Come guardava allora ai tedeschi?
«Per me era terribile anche vedere come la macchina di sterminio nazista avesse tolto ogni umanità anche a loro. Tornai a Varsavia, nascosi e posi in salvo i miei pochi averi, vidi morire tanti amici e cari o seppi della loro morte, mi unii subito alla Resistenza. Vennero anni di lotta, eppure vedevamo che tra i nemici spietati che combattevamo c´erano anche piccoli, semplici esseri umani, ridotti alla disumanità dalla tirannide. Ridotti da uomini a macchine di morte e nemici: o noi o loro».
Quando entrò nella Resistenza?
«All´inizio di ottobre. Vidi tanti amici cadere attorno a me, vidi le deportazioni, pensai di non avere scelta».
Pensava a una lotta disperata, o quando cominciò a pensare che la Germania nazista avrebbe potuto perdere?
«Io, come resistente, mi sentivo sempre diviso tra due sentimenti opposti. Ero schiacciato dal pessimismo. E al tempo stesso ero convinto che i tedeschi avrebbero perso la guerra. Pessimista, perché la potenza della macchina militare nazista faceva paura. Ma a Hitler mancava la forza morale. E senza la morale non puoi vincere. Questa era la speranza».
Poi venne la Guerra fredda. E l´89, la caduta del Muro, come il ‘39 ebbero Danzica come luogo.

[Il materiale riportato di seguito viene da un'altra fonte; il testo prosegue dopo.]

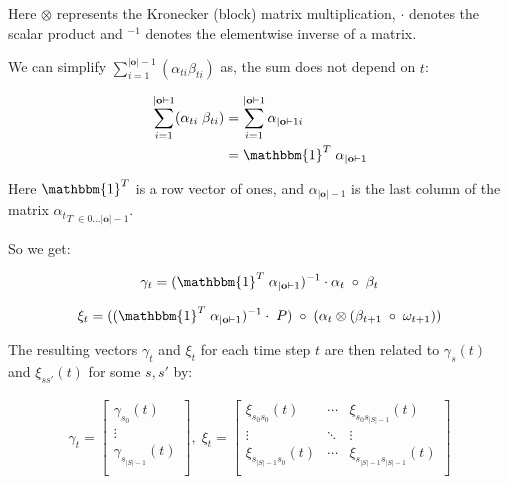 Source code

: Here $\otimes$ represents the Kronecker (block) matrix multiplication, $\cdot$ denotes the scalar product and $^{-1}$ denotes the elementwise inverse of a matrix.

We can simplify $\sum_{i=1}^{|\mathbf{o}|-1} (\alpha_{t i} \beta_{t i})$ as, the sum does not depend on $t$:

\begin{align}
    \sum_{i=1}^{|\mathbf{o}|-1} (\alpha_{t i} \; \beta_{t i}) &= \sum_{i=1}^{|\mathbf{o}|-1} \alpha_{|\mathbf{o}|-1 i} \\
    &= \mathbbm{1}^T \; \alpha_{|\mathbf{o}|-1}
\end{align}

Here $\mathbbm{1}^T$ is a row vector of ones, and $\alpha_{|\mathbf{o}|-1}$ is the last column of the matrix ${\alpha_t}_{T \;\in 0\dots|\mathbf{o}|-1}$.

So we get:

\begin{equation}
    {\gamma}_t = (\mathbbm{1}^T \; \alpha_{|\mathbf{o}|-1})^{-1} \cdot \alpha_t \; \circ \; \beta_t
    \label{eq:gamma-matrix-ones}
\end{equation}

\begin{equation}
    {\xi}_t = ((\mathbbm{1}^T \; \alpha_{|\mathbf{o}|-1})^{-1} \cdot \; {P}) \; \circ \;(\alpha_t \otimes (\beta_{t+1} \; \circ \; {\omega}_{t+1}))
    \label{eq:xi-matrix-ones}
\end{equation}

The resulting vectors ${\gamma}_t$ and ${\xi}_t$ for each time step $t$ are then related to $\gamma_s(t)$ and $\xi_{ss'}(t)$ for some $s, s'$ by:

\begin{align}
    {\gamma}_t = \begin{bmatrix}
                                \gamma_{s_0}(t)       \\
                                \vdots                \\
                                \gamma_{s_{|S|-1}}(t) \\
    \end{bmatrix}, \;
    {\xi}_t = \begin{bmatrix}
                             \xi_{s_0 s_0}(t)      & \cdots & \xi_{s_0 s_{|S|-1}}(t)      \\
                             \vdots                & \ddots & \vdots                      \\
                             \xi_{s_{|S|-1}s_0}(t) & \cdots & \xi_{s_{|S|-1}s_{|S|-1}}(t) \\
    \end{bmatrix}
\end{align}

«Sì, e questo è un fatto simbolico molto importante. Di quei due grandi momenti, Danzica resta per il mondo il simbolo della lotta per la libertà. Il simbolo di lotte che cambiarono il mondo. Grazie a quelle lotte, viviamo oggi in un mondo che nel ‘39 e nell´89 potevamo solo sognare. Oggi ho grande rispetto dei tedeschi. Specie dagli anni ‘70, si sono mostrati capaci di scelte coraggiose. La Germania è diventato un altro paese, parte importante di questo nuovo mondo che 70 o 20 anni fa sembrava solo utopia e sogno».